DATA EXTRACT: Begin

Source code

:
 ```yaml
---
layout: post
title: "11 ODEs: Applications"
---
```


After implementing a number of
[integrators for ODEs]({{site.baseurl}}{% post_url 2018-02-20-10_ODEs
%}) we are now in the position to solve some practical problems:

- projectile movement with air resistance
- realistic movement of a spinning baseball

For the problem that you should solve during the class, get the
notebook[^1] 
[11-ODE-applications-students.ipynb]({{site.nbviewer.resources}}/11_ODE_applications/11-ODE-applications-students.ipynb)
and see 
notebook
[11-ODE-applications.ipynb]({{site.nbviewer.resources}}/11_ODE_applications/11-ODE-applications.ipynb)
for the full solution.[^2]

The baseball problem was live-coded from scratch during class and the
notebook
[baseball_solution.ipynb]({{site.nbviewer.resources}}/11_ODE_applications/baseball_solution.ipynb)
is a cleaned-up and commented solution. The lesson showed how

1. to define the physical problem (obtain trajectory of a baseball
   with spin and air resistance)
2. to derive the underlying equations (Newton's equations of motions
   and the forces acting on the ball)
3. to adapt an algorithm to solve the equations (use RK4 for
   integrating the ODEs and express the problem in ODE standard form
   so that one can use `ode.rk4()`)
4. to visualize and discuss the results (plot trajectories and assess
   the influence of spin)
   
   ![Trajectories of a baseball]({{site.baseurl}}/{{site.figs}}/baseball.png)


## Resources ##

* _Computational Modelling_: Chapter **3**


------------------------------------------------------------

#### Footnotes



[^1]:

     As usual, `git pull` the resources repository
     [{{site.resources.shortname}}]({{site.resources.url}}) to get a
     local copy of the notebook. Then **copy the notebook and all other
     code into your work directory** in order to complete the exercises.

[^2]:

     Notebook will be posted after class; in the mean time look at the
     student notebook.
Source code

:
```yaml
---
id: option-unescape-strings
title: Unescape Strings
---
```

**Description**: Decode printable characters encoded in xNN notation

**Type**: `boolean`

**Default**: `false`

DATA EXTRACT: End

# ACTION ITEM:
Starting with the first line of the entries, transcribe every line up to and including the one with "- projectile movement with air resistance".

# RESPONSE BELOW:
Source code

:
 ```yaml
---
layout: post
title: "11 ODEs: Applications"
---
```


After implementing a number of
[integrators for ODEs]({{site.baseurl}}{% post_url 2018-02-20-10_ODEs
%}) we are now in the position to solve some practical problems:

- projectile movement with air resistance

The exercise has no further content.